14. En cinquième lieu, les requérants soutiennent que le bilan carbone exposé dans l'étude d'impact n'intègre pas le coût de la construction et le démantèlement, l'incidence du bridage sur la production et l'intermittence inhérente à une production d'énergie éolienne qui implique souvent de recourir à des sources de production d'énergie carbonées. Cependant, il résulte de l'étude d'impact que le bilan carbone a été réalisé sur la base du calcul du bilan final du parc, incluant la compensation des impacts des phases de chantier, d'exploitation et de démantèlement par les bénéfices permis par l'exploitation des éoliennes mais aussi les étapes de fabrication et transport des composants d'éoliennes et, par extension, à toutes les étapes ou activités intermédiaires en prenant la base des calculs et méthodologies de l'ADEME. Sur les mesures de bridages, la réponse apportée par le pétitionnaire à l'avis de la Mission régionale d'autorité environnementale mentionne que la production annuelle estimée a été recalculée avec le gabarit de machine générant la plus faible production, cela en tenant compte des mesures de bridages acoustiques. Il ressort ainsi de ces éléments qu'une étude approfondie du bilan carbone a été réalisée. Enfin, les dispositions règlementaires de l'article R 122-5 du code de l'environnement n'impliquent pas que la problématique de l'intermittence de la production d'énergie éolienne doive figurer dans l'étude d'impact. En tout état de cause, les requérants n'établissent aucunement que le développement de l'éolien en France se serait accompagné d'une augmentation de la production électrique à base de charbon ou de gaz.

15. En sixième lieu, en ce qui concerne l'étude de l'avifaune et des chiroptères, les requérants reprennent à leur compte les observations et recommandations de la mission régionale de l'autorité environnementale.

16. S'agissant tout d'abord des linéaires de haies détruites, dans son mémoire en réponse à l'avis de la mission régionale de l'autorité environnementale, la société précise que seule une suppression de 5 mètres linéaires de haie, situées dans un linéaire de 250 mètres, est induite par le projet.
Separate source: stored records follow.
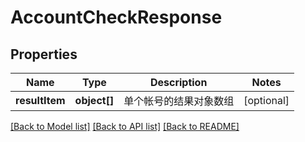 # AccountCheckResponse

## Properties
Name | Type | Description | Notes
------------ | ------------- | ------------- | -------------
**resultItem** | **object[]** | 单个帐号的结果对象数组 | [optional] 

[[Back to Model list]](../README.md#documentation-for-models) [[Back to API list]](../README.md#documentation-for-api-endpoints) [[Back to README]](../README.md)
L'étude d'impact évalue la présence de cette haie au regard de la flore et de la faune pour conclure à ce qu'aucun habitat à enjeu ou flore protégée ou flore patrimoniale ne sera impacté par la destruction de haie compte tenu de la mesure d'évitement consistant à une adaptation de la période de travaux par rapport à la période de reproduction du Bruant jaune, de la Linotte mélodieuse et de la Tourterelle des bois, de l'absence de destruction d'arbre et de gite potentiel sur les 5 mètres détruits et de la compensation par plantation de haies arbustives simples.
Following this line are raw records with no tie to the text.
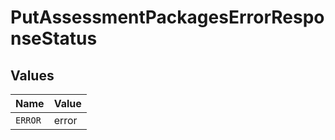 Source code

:# PutAssessmentPackagesErrorResponseStatus


## Values

| Name    | Value   |
| ------- | ------- |
| `ERROR` | error   | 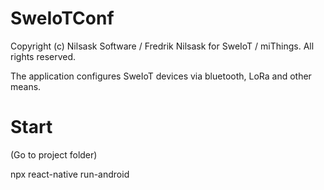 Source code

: # SweIoTConf

Copyright (c) Nilsask Software / Fredrik Nilsask for SweIoT / miThings. 
All rights reserved.

The application configures SweIoT devices via bluetooth, LoRa and other means.

# Start
(Go to project folder)

npx react-native run-android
17. S'agissant ensuite de l'impact sur l'avifaune nocturne, à la suite des observations de la mission régionale de l'autorité environnementale, la société pétitionnaire a qualifié la sensibilité du risque de collision des espèces nocturnes identifiées comme faible en se fondant sur les sensibilités et les cas de mortalité constatés du fait des éoliennes en Europe.
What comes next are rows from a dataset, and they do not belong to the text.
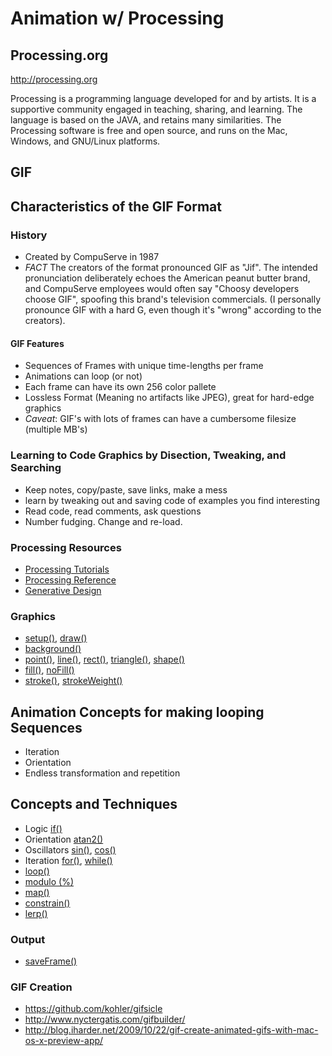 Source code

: # Animation w/ Processing

## Processing.org
http://processing.org

Processing is a programming language developed for and by artists. 
It is a supportive community engaged in teaching, sharing, and learning.
The language is based on the JAVA, and retains many similarities. 
The Processing software is free and open source, and runs on the Mac, Windows, and GNU/Linux platforms.

## GIF

## Characteristics of the GIF Format
### History
- Created by CompuServe in 1987
- *FACT* The creators of the format pronounced GIF as "Jif". The intended pronunciation deliberately echoes the American peanut butter brand, and CompuServe employees would often say "Choosy developers choose GIF", spoofing this brand's television commercials. (I personally pronounce GIF with a hard G, even though it's "wrong" according to the creators).

#### GIF Features
- Sequences of Frames with unique time-lengths per frame
- Animations can loop (or not)
- Each frame can have its own 256 color pallete
- Lossless Format (Meaning no artifacts like JPEG), great for hard-edge graphics
- *Caveat*: GIF's with lots of frames can have a cumbersome filesize (multiple MB's)

### Learning to Code Graphics by Disection, Tweaking, and Searching
- Keep notes, copy/paste, save links, make a mess
- learn by tweaking out and saving code of examples you find interesting
- Read code, read comments, ask questions
- Number fudging. Change and re-load.

### Processing Resources
- [Processing Tutorials](http://processing.org/tutorials/)
- [Processing Reference](http://processing.org/reference/)
- [Generative Design](http://www.generative-gestaltung.de/code)

### Graphics
- [setup()](http://processing.org/reference/setup_.html), [draw()](http://processing.org/reference/draw_.html) 
- [background()](http://processing.org/reference/background_.html) 
- [point()](http://processing.org/reference/point_.html), [line()](http://processing.org/reference/line_.html), [rect()](http://processing.org/reference/rect_.html), [triangle()](http://processing.org/reference/triangle_.html), [shape()](http://processing.org/reference/beginShape_.html)
- [fill()](http://processing.org/reference/fill_.html), [noFill()](http://processing.org/reference/noFill_.html)
- [stroke()](http://processing.org/reference/stroke_.html), [strokeWeight()](http://processing.org/reference/strokeWeight_.html)

## Animation Concepts for making looping Sequences
- Iteration
- Orientation
- Endless transformation and repetition

## Concepts and Techniques
- Logic [if()](http://processing.org/reference/if.html)
- Orientation [atan2()](http://processing.org/reference/atan2_.html)
- Oscillators [sin()](http://processing.org/reference/sin_.html), [cos()](http://processing.org/reference/cos_.html)
- Iteration [for()](http://processing.org/reference/for.html), [while()](http://processing.org/reference/while.html)
- [loop()](http://processing.org/reference/loop_.html)
- [modulo (%)](http://processing.org/reference/modulo.html)
- [map()](http://processing.org/reference/map_.html)
- [constrain()](http://processing.org/reference/constrain_.html)
- [lerp()](http://processing.org/reference/lerp_.html)

### Output
- [saveFrame()](http://processing.org/reference/saveFrame_.html)

### GIF Creation
- https://github.com/kohler/gifsicle
- http://www.nyctergatis.com/gifbuilder/
- http://blog.iharder.net/2009/10/22/gif-create-animated-gifs-with-mac-os-x-preview-app/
18. S'agissant du risque lié à l'intérêt de l'avifaune pour des parcelles agricoles en période d'attractivité (fauche, moisson, labour), la société a répondu aux observations de la mission régionale de l'autorité environnementale et a qualifié le risque d'attractivité ponctuelle des parcelles agricoles exploitées autour des éoliennes de ponctuellement modéré lors des phases de travaux agricoles, pour certaines espèces et en dehors de ces périodes, de faible.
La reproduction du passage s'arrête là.